[[ RAW DATA open ]]
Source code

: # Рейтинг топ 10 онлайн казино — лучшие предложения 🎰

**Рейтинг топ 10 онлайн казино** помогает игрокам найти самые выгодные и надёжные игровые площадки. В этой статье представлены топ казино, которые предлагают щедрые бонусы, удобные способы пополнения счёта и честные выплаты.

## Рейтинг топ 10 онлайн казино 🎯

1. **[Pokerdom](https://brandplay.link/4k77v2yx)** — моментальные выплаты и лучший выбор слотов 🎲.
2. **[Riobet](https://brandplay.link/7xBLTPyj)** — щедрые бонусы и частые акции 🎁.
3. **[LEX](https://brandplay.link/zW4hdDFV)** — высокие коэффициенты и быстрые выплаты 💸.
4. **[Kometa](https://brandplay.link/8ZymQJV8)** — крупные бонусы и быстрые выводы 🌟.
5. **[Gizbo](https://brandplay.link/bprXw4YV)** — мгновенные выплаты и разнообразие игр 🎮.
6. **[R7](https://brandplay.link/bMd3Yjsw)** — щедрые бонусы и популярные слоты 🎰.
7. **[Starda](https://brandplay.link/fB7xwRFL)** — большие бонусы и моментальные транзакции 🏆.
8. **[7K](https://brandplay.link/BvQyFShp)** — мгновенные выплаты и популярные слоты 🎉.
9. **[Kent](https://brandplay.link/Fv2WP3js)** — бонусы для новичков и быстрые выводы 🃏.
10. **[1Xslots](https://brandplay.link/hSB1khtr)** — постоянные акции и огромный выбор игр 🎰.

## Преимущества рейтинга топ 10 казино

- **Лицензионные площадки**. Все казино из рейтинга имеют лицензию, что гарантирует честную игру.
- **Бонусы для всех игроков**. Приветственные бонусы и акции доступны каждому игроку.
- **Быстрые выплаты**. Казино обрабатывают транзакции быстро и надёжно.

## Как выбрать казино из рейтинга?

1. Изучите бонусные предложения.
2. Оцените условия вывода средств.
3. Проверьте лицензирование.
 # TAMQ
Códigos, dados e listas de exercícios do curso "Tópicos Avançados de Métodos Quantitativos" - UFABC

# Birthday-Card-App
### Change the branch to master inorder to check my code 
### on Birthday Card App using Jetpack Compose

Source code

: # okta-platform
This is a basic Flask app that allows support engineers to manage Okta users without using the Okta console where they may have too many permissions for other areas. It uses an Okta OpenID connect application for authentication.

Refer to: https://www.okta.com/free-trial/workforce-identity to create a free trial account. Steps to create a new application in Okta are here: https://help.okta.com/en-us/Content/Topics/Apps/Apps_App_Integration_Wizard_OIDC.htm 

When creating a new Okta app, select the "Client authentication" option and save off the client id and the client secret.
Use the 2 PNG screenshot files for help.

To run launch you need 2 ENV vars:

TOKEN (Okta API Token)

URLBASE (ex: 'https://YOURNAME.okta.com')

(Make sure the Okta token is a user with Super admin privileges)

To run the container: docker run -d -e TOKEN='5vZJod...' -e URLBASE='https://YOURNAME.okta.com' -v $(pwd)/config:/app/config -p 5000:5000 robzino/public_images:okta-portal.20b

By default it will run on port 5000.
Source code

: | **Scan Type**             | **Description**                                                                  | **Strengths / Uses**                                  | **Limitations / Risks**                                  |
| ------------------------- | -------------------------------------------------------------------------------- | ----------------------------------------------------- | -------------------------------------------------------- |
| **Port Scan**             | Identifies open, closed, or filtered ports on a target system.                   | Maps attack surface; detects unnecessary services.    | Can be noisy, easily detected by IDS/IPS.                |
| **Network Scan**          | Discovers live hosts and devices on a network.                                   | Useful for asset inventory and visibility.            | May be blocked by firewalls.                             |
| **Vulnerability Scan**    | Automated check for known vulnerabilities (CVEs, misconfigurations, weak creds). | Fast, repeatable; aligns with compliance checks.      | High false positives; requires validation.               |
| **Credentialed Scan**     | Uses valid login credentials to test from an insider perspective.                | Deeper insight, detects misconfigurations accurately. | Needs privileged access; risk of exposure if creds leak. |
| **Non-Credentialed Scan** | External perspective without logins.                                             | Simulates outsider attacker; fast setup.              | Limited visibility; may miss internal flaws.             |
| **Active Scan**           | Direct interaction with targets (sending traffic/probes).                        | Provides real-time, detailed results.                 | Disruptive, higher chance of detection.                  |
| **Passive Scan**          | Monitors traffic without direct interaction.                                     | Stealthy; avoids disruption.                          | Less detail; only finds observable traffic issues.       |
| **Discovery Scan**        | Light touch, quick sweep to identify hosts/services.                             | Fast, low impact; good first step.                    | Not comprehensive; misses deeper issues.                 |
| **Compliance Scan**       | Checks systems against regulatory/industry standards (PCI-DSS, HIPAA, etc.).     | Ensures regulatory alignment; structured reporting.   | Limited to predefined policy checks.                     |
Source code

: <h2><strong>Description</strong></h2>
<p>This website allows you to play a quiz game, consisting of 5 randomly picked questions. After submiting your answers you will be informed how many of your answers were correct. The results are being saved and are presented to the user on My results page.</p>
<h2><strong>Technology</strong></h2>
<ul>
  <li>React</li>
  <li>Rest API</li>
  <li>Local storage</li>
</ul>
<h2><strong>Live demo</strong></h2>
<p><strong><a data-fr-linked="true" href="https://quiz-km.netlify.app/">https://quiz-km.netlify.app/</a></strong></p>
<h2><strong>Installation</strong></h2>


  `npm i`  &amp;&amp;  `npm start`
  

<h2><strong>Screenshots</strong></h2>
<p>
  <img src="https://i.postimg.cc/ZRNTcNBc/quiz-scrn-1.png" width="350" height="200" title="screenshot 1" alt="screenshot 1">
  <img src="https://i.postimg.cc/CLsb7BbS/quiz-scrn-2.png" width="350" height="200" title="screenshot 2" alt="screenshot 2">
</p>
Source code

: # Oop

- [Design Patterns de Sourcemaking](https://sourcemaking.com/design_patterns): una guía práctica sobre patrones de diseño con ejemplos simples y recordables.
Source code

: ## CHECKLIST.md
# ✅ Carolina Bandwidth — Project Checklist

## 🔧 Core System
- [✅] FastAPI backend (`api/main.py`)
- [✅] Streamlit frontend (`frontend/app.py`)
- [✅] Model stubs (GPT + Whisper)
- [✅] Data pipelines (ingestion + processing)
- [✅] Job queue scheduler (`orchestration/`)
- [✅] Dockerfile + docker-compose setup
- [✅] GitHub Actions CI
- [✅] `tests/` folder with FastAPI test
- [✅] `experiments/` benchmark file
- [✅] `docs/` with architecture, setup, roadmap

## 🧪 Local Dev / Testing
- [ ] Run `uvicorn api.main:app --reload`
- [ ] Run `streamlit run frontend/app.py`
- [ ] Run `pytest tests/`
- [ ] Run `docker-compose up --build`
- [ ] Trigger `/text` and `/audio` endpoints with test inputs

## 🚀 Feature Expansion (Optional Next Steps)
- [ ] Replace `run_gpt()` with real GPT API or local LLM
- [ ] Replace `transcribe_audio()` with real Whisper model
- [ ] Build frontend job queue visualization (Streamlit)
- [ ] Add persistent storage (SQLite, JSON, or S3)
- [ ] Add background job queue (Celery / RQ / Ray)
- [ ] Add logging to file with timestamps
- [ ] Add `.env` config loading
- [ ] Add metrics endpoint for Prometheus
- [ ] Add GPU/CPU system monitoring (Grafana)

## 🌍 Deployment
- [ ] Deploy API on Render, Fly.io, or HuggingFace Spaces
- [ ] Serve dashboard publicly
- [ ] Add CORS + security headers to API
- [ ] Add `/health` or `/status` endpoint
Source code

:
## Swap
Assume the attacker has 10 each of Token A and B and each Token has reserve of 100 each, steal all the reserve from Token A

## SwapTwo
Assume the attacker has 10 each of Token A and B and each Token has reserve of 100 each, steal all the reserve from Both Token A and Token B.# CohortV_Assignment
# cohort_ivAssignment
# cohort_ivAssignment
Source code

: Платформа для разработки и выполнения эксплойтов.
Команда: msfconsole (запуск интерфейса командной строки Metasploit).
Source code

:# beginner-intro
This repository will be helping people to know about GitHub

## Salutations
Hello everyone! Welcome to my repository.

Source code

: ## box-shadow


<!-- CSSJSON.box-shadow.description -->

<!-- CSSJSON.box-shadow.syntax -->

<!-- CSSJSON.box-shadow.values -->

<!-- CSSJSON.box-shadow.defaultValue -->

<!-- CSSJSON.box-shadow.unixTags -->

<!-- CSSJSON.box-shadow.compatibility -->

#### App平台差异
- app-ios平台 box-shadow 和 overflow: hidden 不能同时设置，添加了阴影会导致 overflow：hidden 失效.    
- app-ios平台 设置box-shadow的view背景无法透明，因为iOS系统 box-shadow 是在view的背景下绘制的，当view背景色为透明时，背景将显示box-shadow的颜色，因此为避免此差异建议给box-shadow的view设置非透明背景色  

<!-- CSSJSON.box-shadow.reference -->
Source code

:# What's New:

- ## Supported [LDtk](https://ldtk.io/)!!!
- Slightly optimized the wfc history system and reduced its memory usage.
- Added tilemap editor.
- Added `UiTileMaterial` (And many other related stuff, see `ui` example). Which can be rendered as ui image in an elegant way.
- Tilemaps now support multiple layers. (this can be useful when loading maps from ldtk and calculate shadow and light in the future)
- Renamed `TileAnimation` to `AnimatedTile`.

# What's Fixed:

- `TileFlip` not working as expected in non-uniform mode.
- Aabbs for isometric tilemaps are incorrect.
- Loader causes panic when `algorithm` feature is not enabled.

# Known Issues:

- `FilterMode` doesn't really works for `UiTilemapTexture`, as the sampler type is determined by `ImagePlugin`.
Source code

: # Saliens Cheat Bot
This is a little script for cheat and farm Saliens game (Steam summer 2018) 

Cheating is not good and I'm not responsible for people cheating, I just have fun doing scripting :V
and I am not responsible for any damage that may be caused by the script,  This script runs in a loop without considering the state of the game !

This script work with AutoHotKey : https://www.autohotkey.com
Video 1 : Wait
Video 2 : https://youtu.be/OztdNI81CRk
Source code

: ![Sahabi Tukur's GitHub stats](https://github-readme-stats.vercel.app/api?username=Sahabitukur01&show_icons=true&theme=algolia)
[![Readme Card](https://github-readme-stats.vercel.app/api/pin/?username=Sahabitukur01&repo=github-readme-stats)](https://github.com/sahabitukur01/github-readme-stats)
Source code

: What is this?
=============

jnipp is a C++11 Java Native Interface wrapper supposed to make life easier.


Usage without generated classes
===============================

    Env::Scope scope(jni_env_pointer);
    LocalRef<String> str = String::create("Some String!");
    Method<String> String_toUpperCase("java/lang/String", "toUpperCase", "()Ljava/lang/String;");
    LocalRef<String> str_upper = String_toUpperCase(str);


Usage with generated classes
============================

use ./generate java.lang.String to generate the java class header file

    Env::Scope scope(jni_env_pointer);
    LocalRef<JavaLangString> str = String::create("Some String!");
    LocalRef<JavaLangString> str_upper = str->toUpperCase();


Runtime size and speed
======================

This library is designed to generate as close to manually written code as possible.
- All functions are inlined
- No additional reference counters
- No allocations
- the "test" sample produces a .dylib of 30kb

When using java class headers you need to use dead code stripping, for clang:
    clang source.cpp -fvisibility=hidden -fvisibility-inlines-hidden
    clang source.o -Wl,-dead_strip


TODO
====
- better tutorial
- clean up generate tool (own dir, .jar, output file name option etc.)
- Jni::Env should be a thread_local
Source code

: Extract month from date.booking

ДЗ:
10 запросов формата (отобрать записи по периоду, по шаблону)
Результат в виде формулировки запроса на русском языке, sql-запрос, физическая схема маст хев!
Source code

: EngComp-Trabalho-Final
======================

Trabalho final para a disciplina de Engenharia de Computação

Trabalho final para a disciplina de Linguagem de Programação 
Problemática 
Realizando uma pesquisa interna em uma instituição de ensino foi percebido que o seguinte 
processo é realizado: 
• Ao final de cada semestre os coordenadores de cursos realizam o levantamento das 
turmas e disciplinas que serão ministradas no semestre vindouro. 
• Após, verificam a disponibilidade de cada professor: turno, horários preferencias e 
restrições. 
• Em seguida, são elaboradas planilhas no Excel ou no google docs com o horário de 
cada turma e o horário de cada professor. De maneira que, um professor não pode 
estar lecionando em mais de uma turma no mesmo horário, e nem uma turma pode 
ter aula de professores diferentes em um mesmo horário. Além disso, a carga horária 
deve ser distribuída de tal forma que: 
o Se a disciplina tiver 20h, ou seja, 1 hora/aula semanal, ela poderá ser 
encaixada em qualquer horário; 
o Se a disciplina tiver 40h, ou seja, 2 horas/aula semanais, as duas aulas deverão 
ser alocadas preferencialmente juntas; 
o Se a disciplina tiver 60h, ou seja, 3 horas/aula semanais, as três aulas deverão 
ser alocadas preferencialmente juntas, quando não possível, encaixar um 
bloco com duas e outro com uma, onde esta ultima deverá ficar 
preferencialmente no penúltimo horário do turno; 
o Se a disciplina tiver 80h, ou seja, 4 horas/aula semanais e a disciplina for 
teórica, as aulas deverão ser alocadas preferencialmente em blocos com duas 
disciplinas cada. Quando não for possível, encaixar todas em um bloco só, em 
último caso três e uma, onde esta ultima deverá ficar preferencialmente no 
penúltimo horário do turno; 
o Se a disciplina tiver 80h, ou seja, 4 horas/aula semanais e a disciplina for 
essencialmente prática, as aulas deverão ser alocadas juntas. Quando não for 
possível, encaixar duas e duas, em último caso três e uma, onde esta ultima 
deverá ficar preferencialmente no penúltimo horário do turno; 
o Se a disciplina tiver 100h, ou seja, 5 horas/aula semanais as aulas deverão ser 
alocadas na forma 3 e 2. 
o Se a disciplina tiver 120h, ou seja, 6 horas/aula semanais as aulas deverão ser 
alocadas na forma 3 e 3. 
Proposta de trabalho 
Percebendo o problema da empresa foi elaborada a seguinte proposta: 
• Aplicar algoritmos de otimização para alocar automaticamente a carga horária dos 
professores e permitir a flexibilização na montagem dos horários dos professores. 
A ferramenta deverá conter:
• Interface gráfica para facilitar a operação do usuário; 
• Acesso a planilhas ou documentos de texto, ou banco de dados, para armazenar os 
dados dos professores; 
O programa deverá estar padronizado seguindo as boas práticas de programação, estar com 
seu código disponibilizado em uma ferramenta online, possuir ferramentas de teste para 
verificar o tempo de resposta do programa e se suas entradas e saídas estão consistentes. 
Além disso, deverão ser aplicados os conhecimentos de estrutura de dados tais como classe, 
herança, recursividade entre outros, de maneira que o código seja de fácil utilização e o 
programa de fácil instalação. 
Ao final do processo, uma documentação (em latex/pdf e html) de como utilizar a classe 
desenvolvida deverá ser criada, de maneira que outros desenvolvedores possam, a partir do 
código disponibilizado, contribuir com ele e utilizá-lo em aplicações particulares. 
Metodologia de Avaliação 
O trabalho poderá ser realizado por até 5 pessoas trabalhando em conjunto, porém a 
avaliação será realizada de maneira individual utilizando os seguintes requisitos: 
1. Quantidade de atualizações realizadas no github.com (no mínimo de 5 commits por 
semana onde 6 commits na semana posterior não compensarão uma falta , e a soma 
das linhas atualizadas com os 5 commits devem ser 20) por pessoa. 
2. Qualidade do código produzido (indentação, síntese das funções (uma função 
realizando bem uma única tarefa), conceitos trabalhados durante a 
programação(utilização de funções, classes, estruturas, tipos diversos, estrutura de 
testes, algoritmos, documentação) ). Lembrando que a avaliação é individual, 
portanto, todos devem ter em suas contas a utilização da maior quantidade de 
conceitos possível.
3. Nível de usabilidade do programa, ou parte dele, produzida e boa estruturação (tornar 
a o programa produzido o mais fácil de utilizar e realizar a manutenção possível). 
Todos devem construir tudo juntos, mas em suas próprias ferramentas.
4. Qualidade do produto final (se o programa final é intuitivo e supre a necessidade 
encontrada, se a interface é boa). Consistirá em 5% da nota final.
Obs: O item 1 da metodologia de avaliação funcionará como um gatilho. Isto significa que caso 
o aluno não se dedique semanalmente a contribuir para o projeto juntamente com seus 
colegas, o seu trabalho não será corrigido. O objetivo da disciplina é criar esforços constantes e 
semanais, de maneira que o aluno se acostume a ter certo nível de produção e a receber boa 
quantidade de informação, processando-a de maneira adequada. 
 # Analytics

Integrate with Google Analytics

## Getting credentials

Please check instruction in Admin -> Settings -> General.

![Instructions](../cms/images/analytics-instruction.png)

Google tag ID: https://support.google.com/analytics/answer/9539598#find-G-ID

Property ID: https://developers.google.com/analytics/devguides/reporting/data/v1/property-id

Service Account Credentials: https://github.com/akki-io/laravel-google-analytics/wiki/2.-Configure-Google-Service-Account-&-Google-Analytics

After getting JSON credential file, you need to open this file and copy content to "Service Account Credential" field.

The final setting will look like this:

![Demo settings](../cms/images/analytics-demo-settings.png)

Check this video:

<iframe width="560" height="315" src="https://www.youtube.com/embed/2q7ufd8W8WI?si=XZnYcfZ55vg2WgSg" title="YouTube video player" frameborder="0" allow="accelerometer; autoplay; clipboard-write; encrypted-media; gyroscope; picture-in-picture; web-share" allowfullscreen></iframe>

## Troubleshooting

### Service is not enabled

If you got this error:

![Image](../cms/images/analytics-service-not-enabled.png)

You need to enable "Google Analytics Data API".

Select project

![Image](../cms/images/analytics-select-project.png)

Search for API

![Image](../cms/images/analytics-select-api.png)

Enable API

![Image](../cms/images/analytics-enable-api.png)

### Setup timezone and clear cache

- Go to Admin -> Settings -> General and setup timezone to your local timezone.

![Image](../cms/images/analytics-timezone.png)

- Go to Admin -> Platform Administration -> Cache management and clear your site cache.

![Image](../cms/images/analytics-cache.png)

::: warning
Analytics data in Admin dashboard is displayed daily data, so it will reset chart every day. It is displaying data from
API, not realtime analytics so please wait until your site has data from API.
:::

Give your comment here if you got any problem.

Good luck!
[[ RAW DATA closed ]]
• TASK DETAILS:
Please determine how many lines of the listing above include the word "horários" and state only that number.

• WRITTEN SOLUTION:
2